Task description | Where the listing below reaches the line containing "Replace $x^4+s x^2$", start writing out lines exactly, and stop once the line containing "Study, for example, $x^2+y^4+z^4+\eta" has been written.

Records |
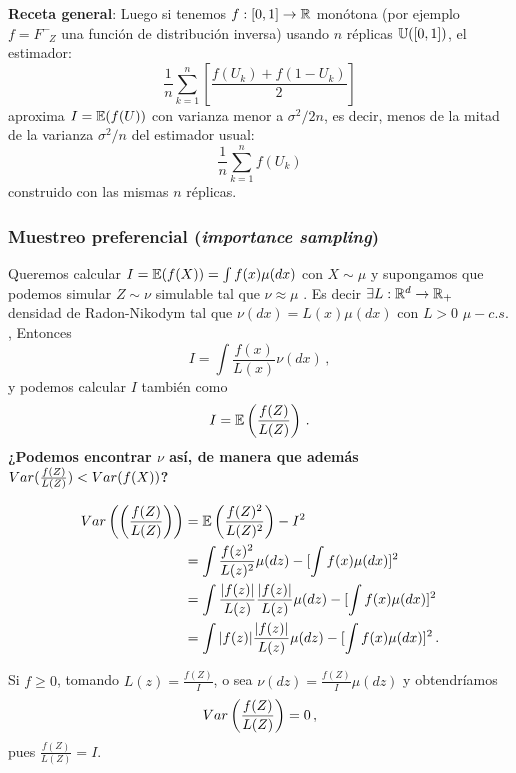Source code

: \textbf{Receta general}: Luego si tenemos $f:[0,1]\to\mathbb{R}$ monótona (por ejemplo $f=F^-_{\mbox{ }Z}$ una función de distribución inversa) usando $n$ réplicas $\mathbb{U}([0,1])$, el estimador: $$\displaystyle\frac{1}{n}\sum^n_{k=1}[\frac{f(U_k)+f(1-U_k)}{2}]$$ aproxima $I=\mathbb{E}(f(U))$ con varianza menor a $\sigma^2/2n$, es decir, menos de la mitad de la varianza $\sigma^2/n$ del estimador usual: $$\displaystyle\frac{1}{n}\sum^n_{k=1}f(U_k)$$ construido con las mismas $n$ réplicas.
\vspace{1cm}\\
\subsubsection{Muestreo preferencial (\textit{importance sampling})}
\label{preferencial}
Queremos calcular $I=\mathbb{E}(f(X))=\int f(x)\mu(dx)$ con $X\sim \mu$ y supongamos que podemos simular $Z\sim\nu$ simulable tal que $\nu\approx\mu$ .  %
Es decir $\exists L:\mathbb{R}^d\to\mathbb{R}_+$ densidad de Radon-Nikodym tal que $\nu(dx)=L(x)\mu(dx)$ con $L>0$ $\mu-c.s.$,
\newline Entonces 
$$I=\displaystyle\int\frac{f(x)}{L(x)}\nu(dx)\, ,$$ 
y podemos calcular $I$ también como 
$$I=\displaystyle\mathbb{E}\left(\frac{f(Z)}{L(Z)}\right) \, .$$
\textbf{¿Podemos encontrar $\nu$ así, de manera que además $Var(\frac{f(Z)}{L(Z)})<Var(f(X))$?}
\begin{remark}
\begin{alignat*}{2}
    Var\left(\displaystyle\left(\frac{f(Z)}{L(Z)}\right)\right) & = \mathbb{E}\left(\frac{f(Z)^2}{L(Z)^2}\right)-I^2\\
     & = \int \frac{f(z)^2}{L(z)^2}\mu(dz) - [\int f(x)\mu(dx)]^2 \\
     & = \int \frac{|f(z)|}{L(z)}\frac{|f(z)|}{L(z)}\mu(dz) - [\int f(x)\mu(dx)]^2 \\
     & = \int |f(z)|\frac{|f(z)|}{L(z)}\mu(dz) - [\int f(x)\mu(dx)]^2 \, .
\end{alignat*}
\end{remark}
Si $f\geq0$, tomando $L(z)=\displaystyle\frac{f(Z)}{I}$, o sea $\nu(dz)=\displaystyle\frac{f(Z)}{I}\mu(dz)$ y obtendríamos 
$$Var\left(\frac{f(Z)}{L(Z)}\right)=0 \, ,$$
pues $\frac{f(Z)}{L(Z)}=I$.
---
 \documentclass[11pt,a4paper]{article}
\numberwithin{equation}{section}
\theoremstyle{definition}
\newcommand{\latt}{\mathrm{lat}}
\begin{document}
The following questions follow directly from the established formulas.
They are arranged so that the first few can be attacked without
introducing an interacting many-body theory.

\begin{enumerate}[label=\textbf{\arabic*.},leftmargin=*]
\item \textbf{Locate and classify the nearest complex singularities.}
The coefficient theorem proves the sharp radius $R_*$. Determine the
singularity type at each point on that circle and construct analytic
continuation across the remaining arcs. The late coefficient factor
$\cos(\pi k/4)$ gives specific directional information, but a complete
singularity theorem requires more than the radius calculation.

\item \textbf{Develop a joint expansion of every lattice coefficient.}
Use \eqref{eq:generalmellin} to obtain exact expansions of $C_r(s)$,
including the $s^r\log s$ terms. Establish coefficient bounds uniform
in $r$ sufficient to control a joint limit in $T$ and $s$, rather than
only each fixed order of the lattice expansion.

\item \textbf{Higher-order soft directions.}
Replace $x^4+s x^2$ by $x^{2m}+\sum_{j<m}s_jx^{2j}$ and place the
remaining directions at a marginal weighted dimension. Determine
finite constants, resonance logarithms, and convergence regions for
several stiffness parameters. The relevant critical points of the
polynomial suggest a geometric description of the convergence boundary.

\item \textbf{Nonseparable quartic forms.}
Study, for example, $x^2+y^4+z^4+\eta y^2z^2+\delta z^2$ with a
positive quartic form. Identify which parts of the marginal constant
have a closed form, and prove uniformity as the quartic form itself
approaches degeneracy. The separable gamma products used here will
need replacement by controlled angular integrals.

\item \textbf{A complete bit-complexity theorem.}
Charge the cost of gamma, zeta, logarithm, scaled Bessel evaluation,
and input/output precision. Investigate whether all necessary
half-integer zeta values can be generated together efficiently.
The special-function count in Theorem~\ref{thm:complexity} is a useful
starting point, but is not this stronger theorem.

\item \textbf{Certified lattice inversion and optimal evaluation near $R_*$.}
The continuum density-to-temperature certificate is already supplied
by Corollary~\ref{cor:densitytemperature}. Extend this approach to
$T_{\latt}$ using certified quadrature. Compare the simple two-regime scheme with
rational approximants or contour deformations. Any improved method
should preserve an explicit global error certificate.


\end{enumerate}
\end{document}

Result of this task |
Replace $x^4+s x^2$ by $x^{2m}+\sum_{j<m}s_jx^{2j}$ and place the
remaining directions at a marginal weighted dimension. Determine
finite constants, resonance logarithms, and convergence regions for
several stiffness parameters. The relevant critical points of the
polynomial suggest a geometric description of the convergence boundary.

\item \textbf{Nonseparable quartic forms.}
Study, for example, $x^2+y^4+z^4+\eta y^2z^2+\delta z^2$ with a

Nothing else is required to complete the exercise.